Playful, spirited and conversational are some of the traits that color composer Nicholas Urie’s debut effort, Excerpts From An Online Dating Service. The tracks are descriptive of pop culture’s love affair with the “casual encounters” posted over the Internet. Urie tells in a recent press release that the inspiration for these compositions were the postings that people have made online, citing there is an “amazing level of vulnerability people are willing to show on the Internet… virtually any topic is freed from taboo… without self-censorship or traditional social filtering.” At 23 years old, Urie has taken on an ambitious project to connect jazz music with pop culture fetishes, and showing that these art forms complement each other beautifully. Produced by John McNeil, Excerpts From An Online Dating Service has the potential of becoming the next Rent-type show on Broadway.
The buffoon-like tumbles of the trombones and tuba give tracks like “About Me” and “Holidaze” a vaudeville-style storytelling with animated sprigs and well-orchestrated curls and bindings. The music is fun and exuberant and jumps out into the audience making them relate to the stories being told. The bobbling beats and puffy horns sail with a comfortable ease as vocalist Christine Correa gives the songs personality like in “Bad Girl” and “Wayne” where her voice rises into blustery flames. Her singing is an active ingredient in these tracks giving them vitality and a plumpness that jolts the music into a rigorous workout. Sometimes her voice takes complete command of the reins like in “Cougar Seeks Prey,” and sometimes she has a more laid-back role in the songs like in the lithesome strands and balladry wavelets of “Afternoon.”

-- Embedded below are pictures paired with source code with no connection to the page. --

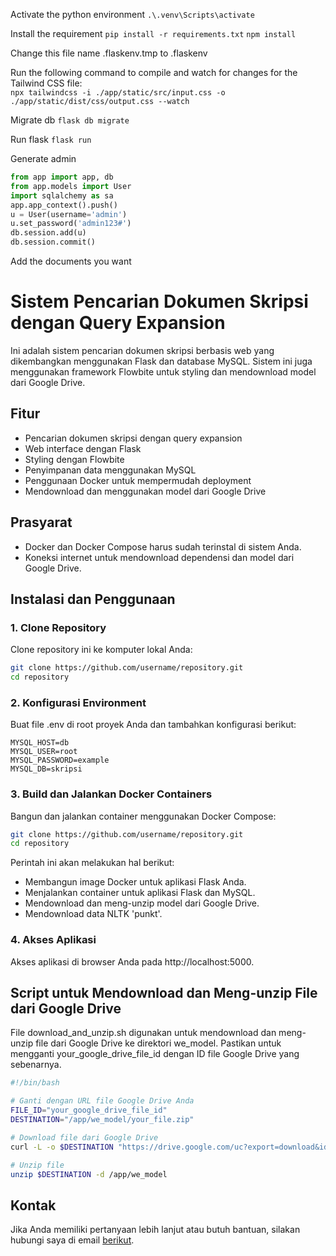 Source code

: Activate the python environment
`.\.venv\Scripts\activate`

Install the requirement
`pip install -r requirements.txt`
`npm install`

Change this file name .flaskenv.tmp to  .flaskenv


Run the following command to compile and watch for changes for the Tailwind CSS file:  
`npx tailwindcss -i ./app/static/src/input.css -o ./app/static/dist/css/output.css --watch`

Migrate db
`flask db migrate`

Run flask
`flask run`

Generate admin
``` python
from app import app, db
from app.models import User
import sqlalchemy as sa
app.app_context().push()
u = User(username='admin')
u.set_password('admin123#')
db.session.add(u)
db.session.commit()
```


Add the documents you want


# Sistem Pencarian Dokumen Skripsi dengan Query Expansion

Ini adalah sistem pencarian dokumen skripsi berbasis web yang dikembangkan menggunakan Flask dan database MySQL. Sistem ini juga menggunakan framework Flowbite untuk styling dan mendownload model dari Google Drive.

## Fitur

- Pencarian dokumen skripsi dengan query expansion
- Web interface dengan Flask
- Styling dengan Flowbite
- Penyimpanan data menggunakan MySQL
- Penggunaan Docker untuk mempermudah deployment
- Mendownload dan menggunakan model dari Google Drive

## Prasyarat

- Docker dan Docker Compose harus sudah terinstal di sistem Anda.
- Koneksi internet untuk mendownload dependensi dan model dari Google Drive.

## Instalasi dan Penggunaan

### 1. Clone Repository

Clone repository ini ke komputer lokal Anda:

```bash
git clone https://github.com/username/repository.git
cd repository
```

### 2. Konfigurasi Environment
Buat file .env di root proyek Anda dan tambahkan konfigurasi berikut:

```dotenv
MYSQL_HOST=db
MYSQL_USER=root
MYSQL_PASSWORD=example
MYSQL_DB=skripsi
```

### 3. Build dan Jalankan Docker Containers

Bangun dan jalankan container menggunakan Docker Compose:

```bash
git clone https://github.com/username/repository.git
cd repository
```

Perintah ini akan melakukan hal berikut:

- Membangun image Docker untuk aplikasi Flask Anda.
- Menjalankan container untuk aplikasi Flask dan MySQL.
- Mendownload dan meng-unzip model dari Google Drive.
- Mendownload data NLTK 'punkt'.

### 4. Akses Aplikasi

Akses aplikasi di browser Anda pada http://localhost:5000.

## Script untuk Mendownload dan Meng-unzip File dari Google Drive

File download_and_unzip.sh digunakan untuk mendownload dan meng-unzip file dari Google Drive ke direktori we_model. Pastikan untuk mengganti your_google_drive_file_id dengan ID file Google Drive yang sebenarnya.

```bash
#!/bin/bash

# Ganti dengan URL file Google Drive Anda
FILE_ID="your_google_drive_file_id"
DESTINATION="/app/we_model/your_file.zip"

# Download file dari Google Drive
curl -L -o $DESTINATION "https://drive.google.com/uc?export=download&id=${FILE_ID}"

# Unzip file
unzip $DESTINATION -d /app/we_model
```

## Kontak

Jika Anda memiliki pertanyaan lebih lanjut atau butuh bantuan, silakan hubungi saya di email [berikut](aminfakhrul@gmail.com). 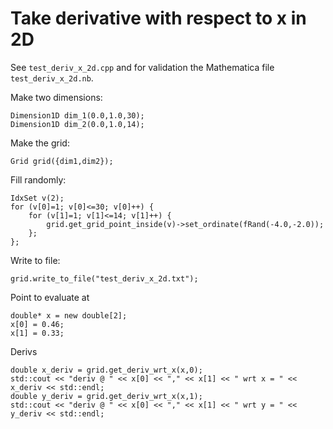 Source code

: # Take derivative with respect to x in 2D

See `test_deriv_x_2d.cpp` and for validation the Mathematica file `test_deriv_x_2d.nb`.

Make two dimensions:
```
Dimension1D dim_1(0.0,1.0,30);
Dimension1D dim_2(0.0,1.0,14);
```

Make the grid:
```
Grid grid({dim1,dim2});
```

Fill randomly:
```
IdxSet v(2);
for (v[0]=1; v[0]<=30; v[0]++) {
	for (v[1]=1; v[1]<=14; v[1]++) {
		grid.get_grid_point_inside(v)->set_ordinate(fRand(-4.0,-2.0));
	};
};
```

Write to file:
```
grid.write_to_file("test_deriv_x_2d.txt");
```

Point to evaluate at
```
double* x = new double[2];
x[0] = 0.46;
x[1] = 0.33;
```

Derivs
```
double x_deriv = grid.get_deriv_wrt_x(x,0);
std::cout << "deriv @ " << x[0] << "," << x[1] << " wrt x = " << x_deriv << std::endl;
double y_deriv = grid.get_deriv_wrt_x(x,1);
std::cout << "deriv @ " << x[0] << "," << x[1] << " wrt y = " << y_deriv << std::endl;
```
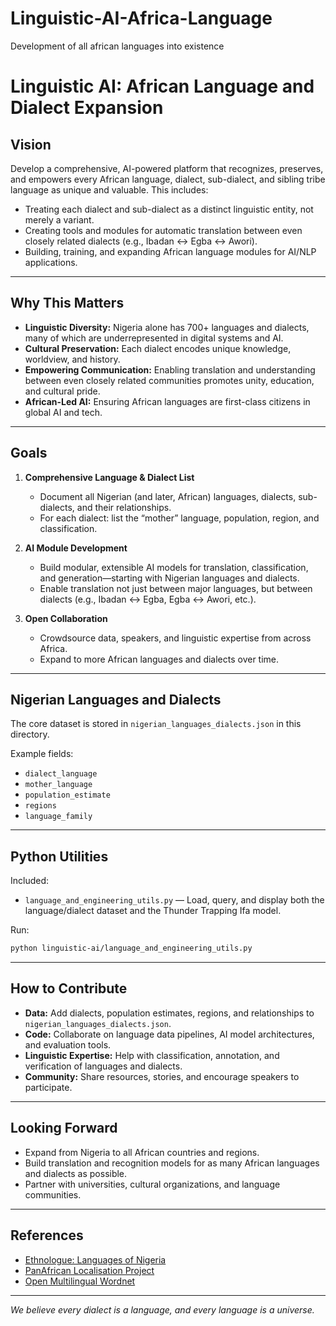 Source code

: # Linguistic-AI-Africa-Language
Development of all african languages into existence 
# Linguistic AI: African Language and Dialect Expansion

## Vision

Develop a comprehensive, AI-powered platform that recognizes, preserves, and empowers every African language, dialect, sub-dialect, and sibling tribe language as unique and valuable. This includes:
- Treating each dialect and sub-dialect as a distinct linguistic entity, not merely a variant.
- Creating tools and modules for automatic translation between even closely related dialects (e.g., Ibadan ↔ Egba ↔ Awori).
- Building, training, and expanding African language modules for AI/NLP applications.

---

## Why This Matters

- **Linguistic Diversity:** Nigeria alone has 700+ languages and dialects, many of which are underrepresented in digital systems and AI.
- **Cultural Preservation:** Each dialect encodes unique knowledge, worldview, and history.
- **Empowering Communication:** Enabling translation and understanding between even closely related communities promotes unity, education, and cultural pride.
- **African-Led AI:** Ensuring African languages are first-class citizens in global AI and tech.

---

## Goals

1. **Comprehensive Language & Dialect List**
   - Document all Nigerian (and later, African) languages, dialects, sub-dialects, and their relationships.
   - For each dialect: list the “mother” language, population, region, and classification.

2. **AI Module Development**
   - Build modular, extensible AI models for translation, classification, and generation—starting with Nigerian languages and dialects.
   - Enable translation not just between major languages, but between dialects (e.g., Ibadan ↔ Egba, Egba ↔ Awori, etc.).

3. **Open Collaboration**
   - Crowdsource data, speakers, and linguistic expertise from across Africa.
   - Expand to more African languages and dialects over time.

---

## Nigerian Languages and Dialects

The core dataset is stored in `nigerian_languages_dialects.json` in this directory.

Example fields:
- `dialect_language`
- `mother_language`
- `population_estimate`
- `regions`
- `language_family`

---

## Python Utilities

Included:  
- `language_and_engineering_utils.py` — Load, query, and display both the language/dialect dataset and the Thunder Trapping Ifa model.

Run:
```bash
python linguistic-ai/language_and_engineering_utils.py
```

---

## How to Contribute

- **Data:** Add dialects, population estimates, regions, and relationships to `nigerian_languages_dialects.json`.
- **Code:** Collaborate on language data pipelines, AI model architectures, and evaluation tools.
- **Linguistic Expertise:** Help with classification, annotation, and verification of languages and dialects.
- **Community:** Share resources, stories, and encourage speakers to participate.

---

## Looking Forward

- Expand from Nigeria to all African countries and regions.
- Build translation and recognition models for as many African languages and dialects as possible.
- Partner with universities, cultural organizations, and language communities.

---

## References

- [Ethnologue: Languages of Nigeria](https://www.ethnologue.com/country/NG)
- [PanAfrican Localisation Project](http://www.panafril10n.org/)
- [Open Multilingual Wordnet](http://compling.hss.ntu.edu.sg/omw/)

---

*We believe every dialect is a language, and every language is a universe.*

Nicholas Urie’s debut offering has its melodic pins and needles beautifully in line with Correa’s searing vocals giving the tracks moments of majestic lifts. Excerpts From An Online Dating Service is an ambitious offering, drawing lines that connect chamber-jazz influences with pop culture themes and presenting audiences with stories that mirror their own lives, or at least make them ponder the lives being presented in the compositions.